Music adds dimension to a production. A director’s choices of music and sound can deepen emotion, heighten tension, or enhance the themes of drama. Director Lyn Lee and Sound Designer Kim Jones have drawn on classical pieces to evoke the perennial themes of ongoing daily life that run through Thorton Wilder’s Pulitzer Prize winning masterpiece Our Town. However, these works of music come from places that the audience might not immediately expect.
The church scenes of Our Town show the heart of the town, Grover’s Corners, where the folk gather to celebrate, to mourn, and to congregate in spiritual community. Lee and Jones have brought the grandeur of classical works such as Richard Wagner’s Wedding March from Lohengrin, arranged by Kevin MacLead, and Felix Mendelddohn’s Wedding March, performed by Bertalan Hock and conducted by István Bogár, to evoke the joyous celebrations of the town. A big classical feeling in a little local church.

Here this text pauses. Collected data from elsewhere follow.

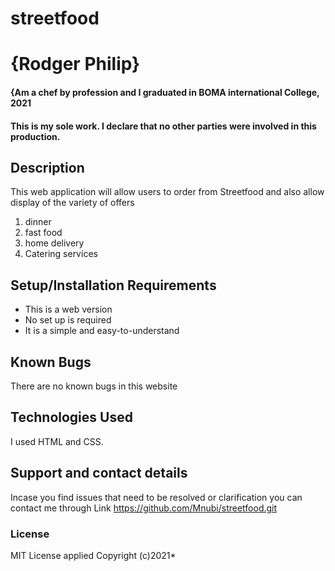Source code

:# streetfood
# {Rodger Philip}
#### {Am  a chef by profession and I graduated in BOMA international College, 2021
#### This is my sole work. I declare that no other parties were involved in this production.
## Description
This web application will allow users to order from Streetfood and also allow display of the variety of offers 
   1. dinner 
   2. fast food
   3. home delivery
   4. Catering services
## Setup/Installation Requirements
* This is a web version
* No set up is required
* It is a simple and easy-to-understand
## Known Bugs
There are no known bugs in this website
## Technologies Used
I used HTML and CSS. 
## Support and contact details
Incase you find issues that need to be resolved or clarification you can contact me through Link https://github.com/Mnubi/streetfood.git 
### License
MIT License applied
Copyright (c)2021*

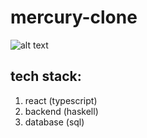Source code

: # mercury-clone

![alt text](image.png)

## **tech stack:**
1. react (typescript)
2. backend (haskell)
3. database (sql)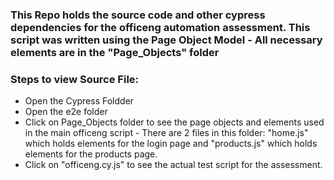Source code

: ### This Repo holds the source code and other cypress dependencies for the officeng automation assessment. This script was written using the Page Object Model - All necessary elements are in the "Page_Objects" folder

### Steps to view Source File:
- Open the Cypress Foldder
- Open the e2e folder
- Click on Page_Objects folder to see the page objects and elements used in the main officeng script - There are 2 files in this folder: "home.js" which holds elements for the login page and "products.js" which holds elements for the products page.
- Click on "officeng.cy.js" to see the actual test script for the assessment.
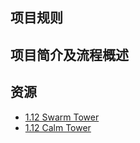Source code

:## 项目规则

## 项目简介及流程概述

## 资源

- [1.12 Swarm Tower](https://www.bilibili.com/video/BV15F4116721)
- [1.12 Calm Tower](https://www.bilibili.com/video/BV1wb4y1v7Wa)
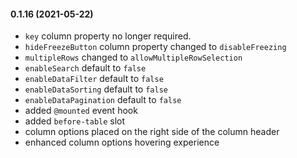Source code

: #### 0.1.16 (2021-05-22)
- `key` column property no longer required.
- `hideFreezeButton` column property changed to `disableFreezing`
- `multipleRows` changed to `allowMultipleRowSelection`
- `enableSearch` default to `false`
- `enableDataFilter` default to `false`
- `enableDataSorting` default to `false`
- `enableDataPagination` default to `false`
- added `@mounted` event hook
- added `before-table` slot
- column options placed on the right side of the column header
- enhanced column options hovering experience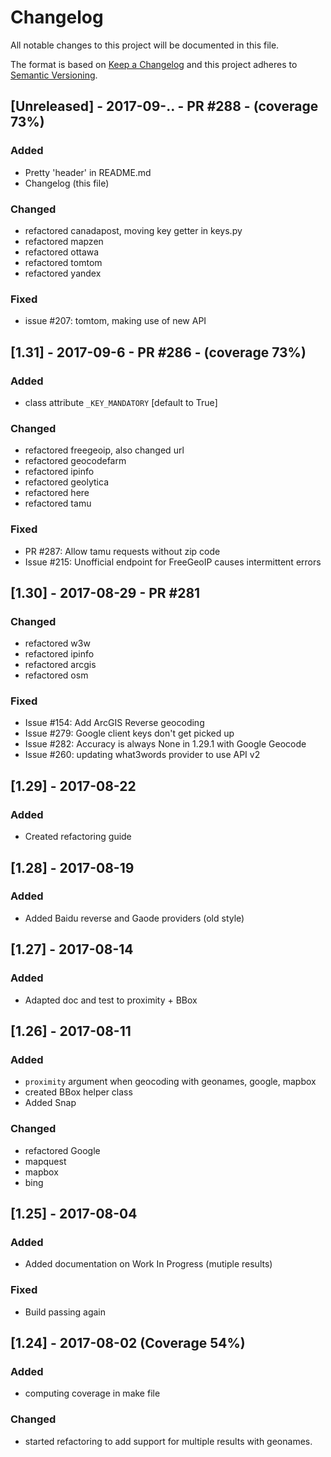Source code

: # Changelog
All notable changes to this project will be documented in this file.

The format is based on [Keep a Changelog](http://keepachangelog.com/en/1.0.0/)
and this project adheres to [Semantic Versioning](http://semver.org/spec/v2.0.0.html).

## [Unreleased] - 2017-09-.. - PR #288 - (coverage 73%)

### Added
- Pretty 'header' in README.md
- Changelog (this file)

### Changed
- refactored canadapost, moving key getter in keys.py
- refactored mapzen
- refactored ottawa
- refactored tomtom
- refactored yandex

### Fixed
- issue #207: tomtom, making use of new API


## [1.31] - 2017-09-6 - PR #286 - (coverage 73%)

### Added
- class attribute `_KEY_MANDATORY` [default to True]

### Changed
- refactored freegeoip, also changed url
- refactored geocodefarm
- refactored ipinfo
- refactored geolytica
- refactored here
- refactored tamu

### Fixed
- PR #287: Allow tamu requests without zip code
- Issue #215: Unofficial endpoint for FreeGeoIP causes intermittent errors


## [1.30] - 2017-08-29 - PR #281

### Changed
- refactored w3w
- refactored ipinfo
- refactored arcgis
- refactored osm

### Fixed
- Issue #154: Add ArcGIS Reverse geocoding
- Issue #279: Google client keys don't get picked up
- Issue #282: Accuracy is always None in 1.29.1 with Google Geocode
- Issue #260: updating what3words provider to use API v2


## [1.29] - 2017-08-22

### Added
- Created refactoring guide


## [1.28] - 2017-08-19

### Added
- Added Baidu reverse and Gaode providers (old style)


## [1.27] - 2017-08-14

### Added
- Adapted doc and test to proximity + BBox


## [1.26] - 2017-08-11
### Added
- `proximity` argument when geocoding with geonames, google, mapbox
- created BBox helper class
- Added Snap

### Changed
- refactored Google
- mapquest
- mapbox
- bing

## [1.25] - 2017-08-04

### Added
- Added documentation on Work In Progress (mutiple results)

### Fixed
- Build passing again


## [1.24] - 2017-08-02 (Coverage 54%)

### Added
- computing coverage in make file

### Changed
- started refactoring to add support for multiple results with geonames. 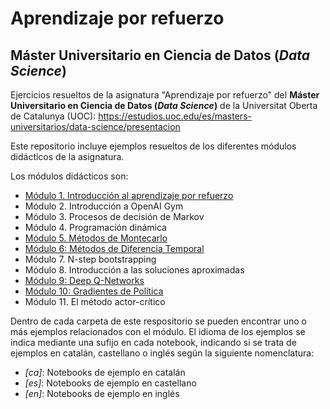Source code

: # Aprendizaje por refuerzo

## Máster Universitario en Ciencia de Datos (_Data Science_)

Ejercicios resueltos de la asignatura "Aprendizaje por refuerzo" del __Máster Universitario en Ciencia de Datos (_Data Science_)__ de la Universitat Oberta de Catalunya (UOC):
https://estudios.uoc.edu/es/masters-universitarios/data-science/presentacion

Este repositorio incluye ejemplos resueltos de los diferentes módulos didácticos de la asignatura. 

Los módulos didácticos son:
- [Módulo 1. Introducción al aprendizaje por refuerzo](./M01/)
- Módulo 2. Introducción a OpenAI Gym
- Módulo 3. Procesos de decisión de Markov
- Módulo 4. Programación dinámica
- [Módulo 5. Métodos de Montecarlo](./M05/)
- [Módulo 6: Métodos de Diferencia Temporal](./M06/)
- Módulo 7. N-step bootstrapping
- Módulo 8. Introducción a las soluciones aproximadas
- [Módulo 9: Deep Q-Networks](./M09/)
- [Módulo 10: Gradientes de Política](./M10/)
- Módulo 11. El método actor-crítico

Dentro de cada carpeta de este respositorio se pueden encontrar uno o más ejemplos relacionados con el módulo. El idioma de los ejemplos se indica mediante una sufijo en cada notebook, indicando si se trata de ejemplos en catalán, castellano o inglés según la siguiente nomenclatura:
- _[ca]_: Notebooks de ejemplo en catalán
- _[es]_: Notebooks de ejemplo en castellano
- _[en]_: Notebooks de ejemplo en inglés
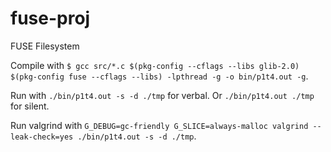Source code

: fuse-proj
==========

FUSE Filesystem

Compile with `$ gcc src/*.c $(pkg-config --cflags --libs glib-2.0) $(pkg-config fuse --cflags --libs) -lpthread -g -o bin/p1t4.out -g`.

Run with `./bin/p1t4.out -s -d ./tmp` for verbal. Or `./bin/p1t4.out ./tmp` for silent.

Run valgrind with `G_DEBUG=gc-friendly G_SLICE=always-malloc valgrind --leak-check=yes ./bin/p1t4.out -s -d ./tmp`.

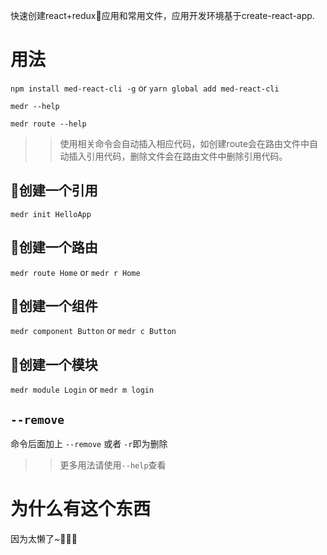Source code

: 快速创建react+redux应用和常用文件，应用开发环境基于create-react-app.

# 用法

`npm install med-react-cli -g` or `yarn global add med-react-cli`

`medr --help`

`medr route --help`

>> 使用相关命令会自动插入相应代码，如创建route会在路由文件中自动插入引用代码，删除文件会在路由文件中删除引用代码。

## 创建一个引用

`medr init HelloApp`

## 创建一个路由

`medr route Home` or `medr r Home`

## 创建一个组件

`medr component Button` or `medr c Button`

## 创建一个模块

`medr module Login` or `medr m login`

## `--remove`

命令后面加上 `--remove` 或者 `-r`即为删除

>>更多用法请使用`--help`查看

# 为什么有这个东西

因为太懒了~🤣🤣🤣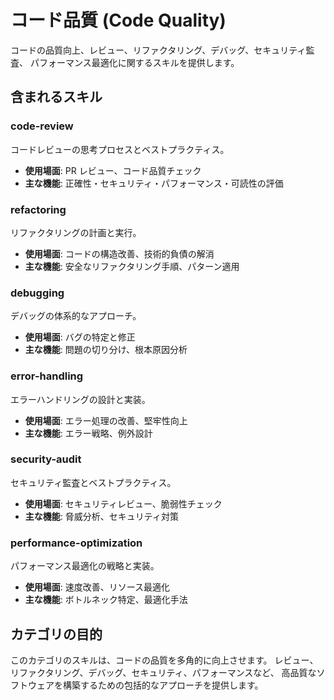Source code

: # コード品質 (Code Quality)

コードの品質向上、レビュー、リファクタリング、デバッグ、セキュリティ監査、
パフォーマンス最適化に関するスキルを提供します。

## 含まれるスキル

### code-review

コードレビューの思考プロセスとベストプラクティス。

- **使用場面**: PR レビュー、コード品質チェック
- **主な機能**: 正確性・セキュリティ・パフォーマンス・可読性の評価

### refactoring

リファクタリングの計画と実行。

- **使用場面**: コードの構造改善、技術的負債の解消
- **主な機能**: 安全なリファクタリング手順、パターン適用

### debugging

デバッグの体系的なアプローチ。

- **使用場面**: バグの特定と修正
- **主な機能**: 問題の切り分け、根本原因分析

### error-handling

エラーハンドリングの設計と実装。

- **使用場面**: エラー処理の改善、堅牢性向上
- **主な機能**: エラー戦略、例外設計

### security-audit

セキュリティ監査とベストプラクティス。

- **使用場面**: セキュリティレビュー、脆弱性チェック
- **主な機能**: 脅威分析、セキュリティ対策

### performance-optimization

パフォーマンス最適化の戦略と実装。

- **使用場面**: 速度改善、リソース最適化
- **主な機能**: ボトルネック特定、最適化手法

## カテゴリの目的

このカテゴリのスキルは、コードの品質を多角的に向上させます。
レビュー、リファクタリング、デバッグ、セキュリティ、パフォーマンスなど、
高品質なソフトウェアを構築するための包括的なアプローチを提供します。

The stirring sounds of Handel’s Largo bring a robust warm tone to the community church in Grover’s Corners. These sounds, played on the pipe organ of St Paul’s Episcopal Church, New Hampshire, USA, have been generously provided by Mark Pace. An organist and music director, Mark plays every week for his local congregation, formerly in New Hampshire and now at First Presbyterian Church in Knoxville Tennessee. The fact that his performance can be so generously and enthusiastically shared from across the globe, to provide a warm and local feeling to a church service, echoes the intent of Thorton Wilder’s play; everyone’s local town, everywhere in the world, shares the same ongoing themes of community and every day life that are perennial to the human spirit.
However, most surprising of all are the preludes to each act, original pieces of music created for this production by a very local composer. Leo Bosi is a member of the cast, playing Joe Crowell Jr. and other roles. However, audiences will also be treated to the new music he has written especially for Our Town.
Leo recorded his first piece in 2008 and in 2013 he heard one of his compositions played on stage for the first time. His music has featured in such diverse productions as Stories for Grommets (Children’s Storytelling, 2013), Romeo & Juliet (UTS, 2020), and Wild Thing (Flight Path Theatre, 2021).
After being cast, he approached Lyn Lee and said that he wanted the opportunity to contribute more to the production. Lyn, always keen to foster talent, agreed with enthusiasm.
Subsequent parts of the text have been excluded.